About 31,000 people in Japan commit suicide each year (between 80 and 100 per day, depending upon the year). This sounds like a lot (and it is in a country with only 127 million people), but the distribution of these suicides is not uniform across society. Young people commit suicide more often in Japan (over a quarter of 12-year-olds in Japan suffer from depression), with youth suicide peaking the day after the dreaded “Center” (National Center Test for University Admissions) exam. The Center posts the answer sheet at 9 p.m. the night after the second day of the exam, and typically the wave of suicides begins that shortly thereafter (January). This means, somewhat shockingly, the Japanese youth suicide rate is about one person per hour in the slowest month of the year (September). In January, for every U.S. veteran who commits suicide, roughly five Japanese teenagers – who have likely never seen combat and never visited Vietnam, Iraq, or Afghanistan – commit suicide.

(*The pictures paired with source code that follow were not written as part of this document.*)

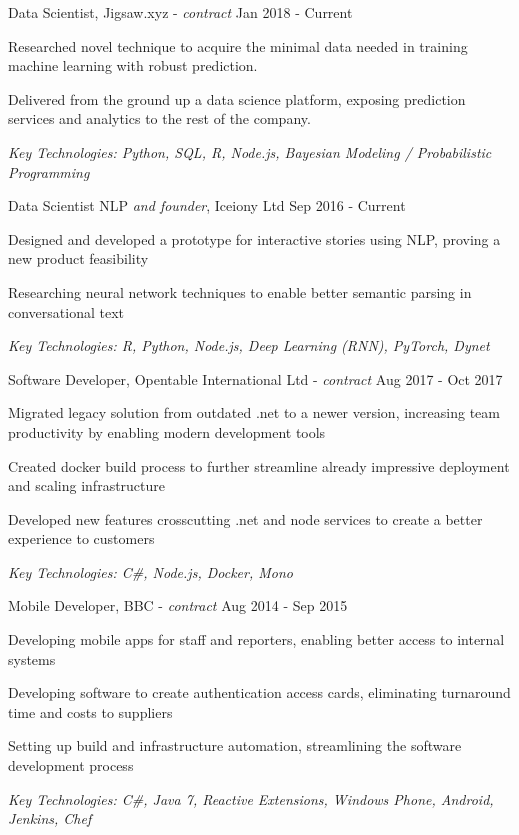 \documentclass[11pt,article,oneside]{memoir}
\newenvironment{itemize*}{%
  \renewcommand\labelitemi{\textbullet}
  \footnotesize
  \begin{itemize}%
    \setlength{\itemsep}{0pt}}%
  {\end{itemize}
}
\begin{document}
\bigskip 


\normalsize
\medskip
\ind Data Scientist, Jigsaw.xyz - \emph{contract} \hfill Jan 2018 - Current
\begin{itemize*}
  \item Researched novel technique to acquire the minimal data needed in training machine learning with robust prediction.  
  \item Delivered from the ground up a data science platform, exposing prediction services and analytics to the rest of the company.
\end{itemize*}
\ind \hspace{0.35in} \footnotesize \emph{Key Technologies: Python, SQL, R, Node.js, Bayesian Modeling / Probabilistic Programming}

\normalsize
\medskip
\ind Data Scientist NLP \emph{and founder}, Iceiony Ltd \hfill Sep 2016 - Current
\begin{itemize*}
  \item Designed and developed a prototype for interactive stories using NLP, proving a new product feasibility 
  \item Researching neural network techniques to enable better semantic parsing in conversational text 
\end{itemize*}
\ind \hspace{0.35in} \footnotesize \emph{Key Technologies: R, Python, Node.js, Deep Learning (RNN), PyTorch, Dynet}

\normalsize
\medskip
\ind Software Developer, Opentable International Ltd - \emph{contract} \hfill Aug 2017 - Oct 2017
\begin{itemize*}
  \item Migrated legacy solution from outdated .net to a newer version, increasing team productivity by enabling modern development tools 
  \item Created docker build process to further streamline already impressive deployment and scaling infrastructure 
  \item Developed new features crosscutting .net and node services to create a better experience to customers
\end{itemize*}
\ind \hspace{0.35in} \footnotesize \emph{Key Technologies: C\#, Node.js, Docker, Mono}

\normalsize
\medskip
\ind Mobile Developer, BBC - \emph{contract} \hfill Aug 2014 - Sep 2015
\begin{itemize*}
  \item Developing mobile apps for staff and reporters, enabling better access to internal systems
  \item Developing software to create authentication access cards, eliminating turnaround time and costs to suppliers
  \item Setting up build and infrastructure automation, streamlining the software development process
\end{itemize*}
\ind \hspace{0.35in} \footnotesize \emph{Key Technologies: C\#, Java 7, Reactive Extensions, Windows Phone, Android, Jenkins, Chef}
\end{document}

The top student from last term's microeconomics course reached out to me recently about the statistics class she’s now taking. The basic tools of descriptive statistics are, in my view, crucial to someone’s ability to function in society. And the ability to perform basic analytical tasks with data is important, too. But so are the research and contextual pieces I’ve tried to highlight in this article. Too often, creating the statistic is seen as the end of the task. Policy, however, is not made from statistics. It’s made from hypotheses drawn from statistics. And it is in the journey toward these hypotheses that we can all learn to be more careful.